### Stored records
------------------------------------------------

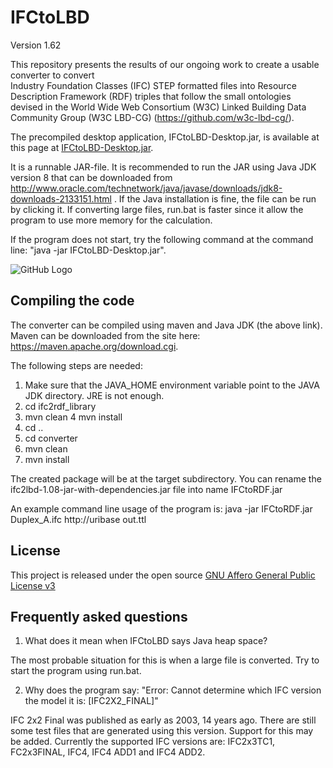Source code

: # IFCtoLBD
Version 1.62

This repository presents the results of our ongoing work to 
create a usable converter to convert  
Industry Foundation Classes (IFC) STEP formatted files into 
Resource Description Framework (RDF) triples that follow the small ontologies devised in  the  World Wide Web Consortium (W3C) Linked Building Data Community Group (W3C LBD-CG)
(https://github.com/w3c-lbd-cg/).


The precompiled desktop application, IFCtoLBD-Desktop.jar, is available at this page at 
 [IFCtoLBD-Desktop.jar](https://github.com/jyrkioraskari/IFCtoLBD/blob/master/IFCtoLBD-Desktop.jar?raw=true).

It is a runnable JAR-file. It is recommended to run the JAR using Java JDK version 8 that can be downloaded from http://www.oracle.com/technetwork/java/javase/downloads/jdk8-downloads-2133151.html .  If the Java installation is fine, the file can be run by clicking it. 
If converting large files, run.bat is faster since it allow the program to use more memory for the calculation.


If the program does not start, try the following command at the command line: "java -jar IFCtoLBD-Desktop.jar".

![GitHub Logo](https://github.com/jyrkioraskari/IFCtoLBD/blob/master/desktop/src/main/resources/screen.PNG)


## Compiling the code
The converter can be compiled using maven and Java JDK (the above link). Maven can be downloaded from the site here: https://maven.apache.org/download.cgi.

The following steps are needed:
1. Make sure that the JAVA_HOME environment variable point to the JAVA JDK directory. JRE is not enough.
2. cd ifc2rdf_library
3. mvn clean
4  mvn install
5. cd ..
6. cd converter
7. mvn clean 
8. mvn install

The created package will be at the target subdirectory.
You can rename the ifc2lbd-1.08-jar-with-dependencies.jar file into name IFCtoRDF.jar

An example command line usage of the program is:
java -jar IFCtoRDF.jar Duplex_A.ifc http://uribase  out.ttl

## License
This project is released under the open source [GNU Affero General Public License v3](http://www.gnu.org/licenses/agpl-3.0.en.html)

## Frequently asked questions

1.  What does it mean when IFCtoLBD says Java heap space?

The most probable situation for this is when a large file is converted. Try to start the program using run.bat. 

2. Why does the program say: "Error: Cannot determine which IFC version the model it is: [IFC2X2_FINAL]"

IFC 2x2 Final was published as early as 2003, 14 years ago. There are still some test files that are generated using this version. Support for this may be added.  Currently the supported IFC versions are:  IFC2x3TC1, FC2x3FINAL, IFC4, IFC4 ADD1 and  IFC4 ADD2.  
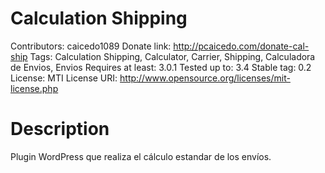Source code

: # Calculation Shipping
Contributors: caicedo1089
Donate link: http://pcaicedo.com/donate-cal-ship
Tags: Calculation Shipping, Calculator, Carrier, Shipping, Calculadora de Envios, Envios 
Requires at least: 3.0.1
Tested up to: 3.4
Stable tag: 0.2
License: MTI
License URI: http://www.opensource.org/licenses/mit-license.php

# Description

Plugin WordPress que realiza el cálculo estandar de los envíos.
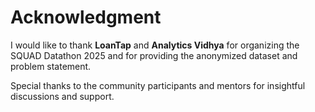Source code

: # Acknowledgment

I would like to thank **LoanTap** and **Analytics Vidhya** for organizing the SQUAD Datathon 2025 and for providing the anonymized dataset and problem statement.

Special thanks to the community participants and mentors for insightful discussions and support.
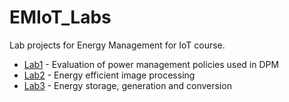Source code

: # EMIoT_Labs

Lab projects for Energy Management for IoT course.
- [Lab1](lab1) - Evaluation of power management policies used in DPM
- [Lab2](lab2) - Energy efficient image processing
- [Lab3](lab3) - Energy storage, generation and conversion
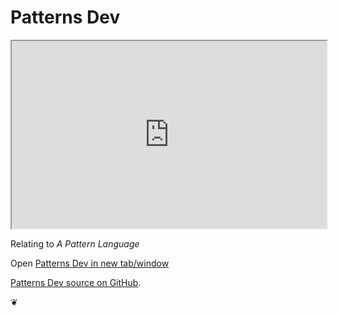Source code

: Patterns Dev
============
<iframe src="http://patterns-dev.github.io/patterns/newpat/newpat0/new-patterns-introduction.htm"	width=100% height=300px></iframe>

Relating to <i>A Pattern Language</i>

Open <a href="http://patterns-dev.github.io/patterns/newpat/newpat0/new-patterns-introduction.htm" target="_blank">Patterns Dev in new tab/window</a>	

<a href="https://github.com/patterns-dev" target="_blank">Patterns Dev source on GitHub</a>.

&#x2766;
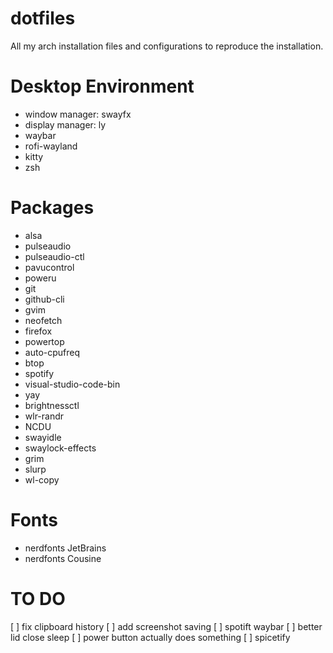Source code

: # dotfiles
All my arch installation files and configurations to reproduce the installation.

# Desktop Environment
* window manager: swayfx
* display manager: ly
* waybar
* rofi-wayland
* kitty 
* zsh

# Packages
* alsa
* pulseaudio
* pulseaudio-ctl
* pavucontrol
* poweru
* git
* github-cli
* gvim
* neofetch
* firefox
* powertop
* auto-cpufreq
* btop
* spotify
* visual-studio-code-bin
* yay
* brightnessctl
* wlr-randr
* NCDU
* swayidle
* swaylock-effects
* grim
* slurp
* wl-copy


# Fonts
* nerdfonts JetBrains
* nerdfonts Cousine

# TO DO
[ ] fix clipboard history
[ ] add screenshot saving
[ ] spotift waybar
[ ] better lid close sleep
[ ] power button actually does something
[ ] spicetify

------------------------------------------------

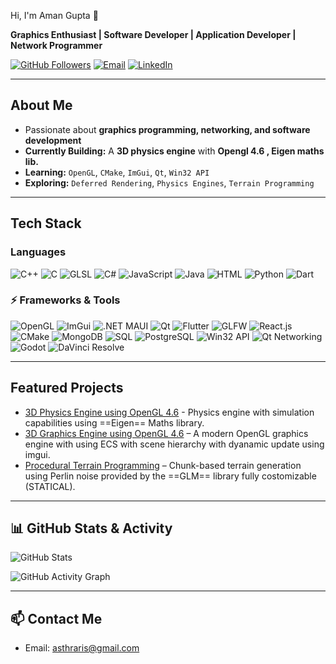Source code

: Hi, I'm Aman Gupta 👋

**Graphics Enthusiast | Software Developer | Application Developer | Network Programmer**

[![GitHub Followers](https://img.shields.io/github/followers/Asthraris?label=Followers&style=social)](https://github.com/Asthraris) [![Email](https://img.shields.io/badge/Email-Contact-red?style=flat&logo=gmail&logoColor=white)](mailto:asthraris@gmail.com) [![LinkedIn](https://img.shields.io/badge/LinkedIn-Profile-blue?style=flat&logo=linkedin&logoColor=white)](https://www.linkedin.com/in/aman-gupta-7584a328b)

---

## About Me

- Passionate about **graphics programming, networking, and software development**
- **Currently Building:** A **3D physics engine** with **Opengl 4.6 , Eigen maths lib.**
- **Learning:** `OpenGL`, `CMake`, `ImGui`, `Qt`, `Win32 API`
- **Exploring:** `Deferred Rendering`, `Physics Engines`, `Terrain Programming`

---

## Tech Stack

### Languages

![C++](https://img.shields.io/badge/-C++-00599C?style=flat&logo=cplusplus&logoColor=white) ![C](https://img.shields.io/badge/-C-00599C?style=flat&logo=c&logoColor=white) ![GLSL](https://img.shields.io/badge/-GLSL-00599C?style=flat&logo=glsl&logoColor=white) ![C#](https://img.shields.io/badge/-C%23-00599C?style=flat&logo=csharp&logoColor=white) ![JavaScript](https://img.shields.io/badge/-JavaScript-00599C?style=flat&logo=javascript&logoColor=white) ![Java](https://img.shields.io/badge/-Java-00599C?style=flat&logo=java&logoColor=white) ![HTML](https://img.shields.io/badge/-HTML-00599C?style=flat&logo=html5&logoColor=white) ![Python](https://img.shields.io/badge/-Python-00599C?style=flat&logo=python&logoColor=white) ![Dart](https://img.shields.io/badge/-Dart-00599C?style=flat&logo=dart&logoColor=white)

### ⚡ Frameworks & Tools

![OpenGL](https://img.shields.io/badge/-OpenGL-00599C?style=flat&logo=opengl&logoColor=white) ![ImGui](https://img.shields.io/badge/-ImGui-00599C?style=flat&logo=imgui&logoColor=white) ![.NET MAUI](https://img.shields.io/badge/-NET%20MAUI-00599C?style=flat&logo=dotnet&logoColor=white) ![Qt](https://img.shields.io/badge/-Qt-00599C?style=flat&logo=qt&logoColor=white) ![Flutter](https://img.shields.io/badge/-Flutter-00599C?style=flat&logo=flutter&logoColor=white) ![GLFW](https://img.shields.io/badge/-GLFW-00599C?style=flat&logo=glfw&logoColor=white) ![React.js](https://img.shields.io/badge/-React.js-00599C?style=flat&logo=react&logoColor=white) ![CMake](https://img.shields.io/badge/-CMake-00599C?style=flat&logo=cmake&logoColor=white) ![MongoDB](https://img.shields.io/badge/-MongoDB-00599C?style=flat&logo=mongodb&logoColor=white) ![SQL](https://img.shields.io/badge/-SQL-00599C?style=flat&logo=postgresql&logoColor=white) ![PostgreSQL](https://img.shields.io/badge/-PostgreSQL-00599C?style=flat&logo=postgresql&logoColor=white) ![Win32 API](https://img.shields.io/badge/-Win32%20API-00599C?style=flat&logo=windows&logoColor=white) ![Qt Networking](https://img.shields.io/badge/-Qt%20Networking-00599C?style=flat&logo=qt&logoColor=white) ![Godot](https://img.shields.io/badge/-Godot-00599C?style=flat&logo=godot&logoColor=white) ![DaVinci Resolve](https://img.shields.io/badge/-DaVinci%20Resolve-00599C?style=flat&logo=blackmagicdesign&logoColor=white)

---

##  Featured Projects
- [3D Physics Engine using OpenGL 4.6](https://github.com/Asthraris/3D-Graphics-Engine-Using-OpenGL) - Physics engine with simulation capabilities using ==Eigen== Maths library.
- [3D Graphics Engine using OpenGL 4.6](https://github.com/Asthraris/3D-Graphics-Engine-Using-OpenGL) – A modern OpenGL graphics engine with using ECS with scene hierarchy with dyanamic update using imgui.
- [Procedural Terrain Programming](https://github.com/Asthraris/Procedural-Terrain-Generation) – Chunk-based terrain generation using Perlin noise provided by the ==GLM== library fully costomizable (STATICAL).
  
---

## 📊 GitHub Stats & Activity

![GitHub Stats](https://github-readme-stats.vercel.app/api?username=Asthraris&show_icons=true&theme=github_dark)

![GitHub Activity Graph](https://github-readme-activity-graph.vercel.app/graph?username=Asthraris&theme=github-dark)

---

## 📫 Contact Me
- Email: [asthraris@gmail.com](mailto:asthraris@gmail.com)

------------------------------------------------

### WHAT IS NEEDED
Filter the entries above and copy only the lines that hold "Stats".

### WRITTEN SOLUTION
## 📊 GitHub Stats & Activity
![GitHub Stats](https://github-readme-stats.vercel.app/api?username=Asthraris&show_icons=true&theme=github_dark)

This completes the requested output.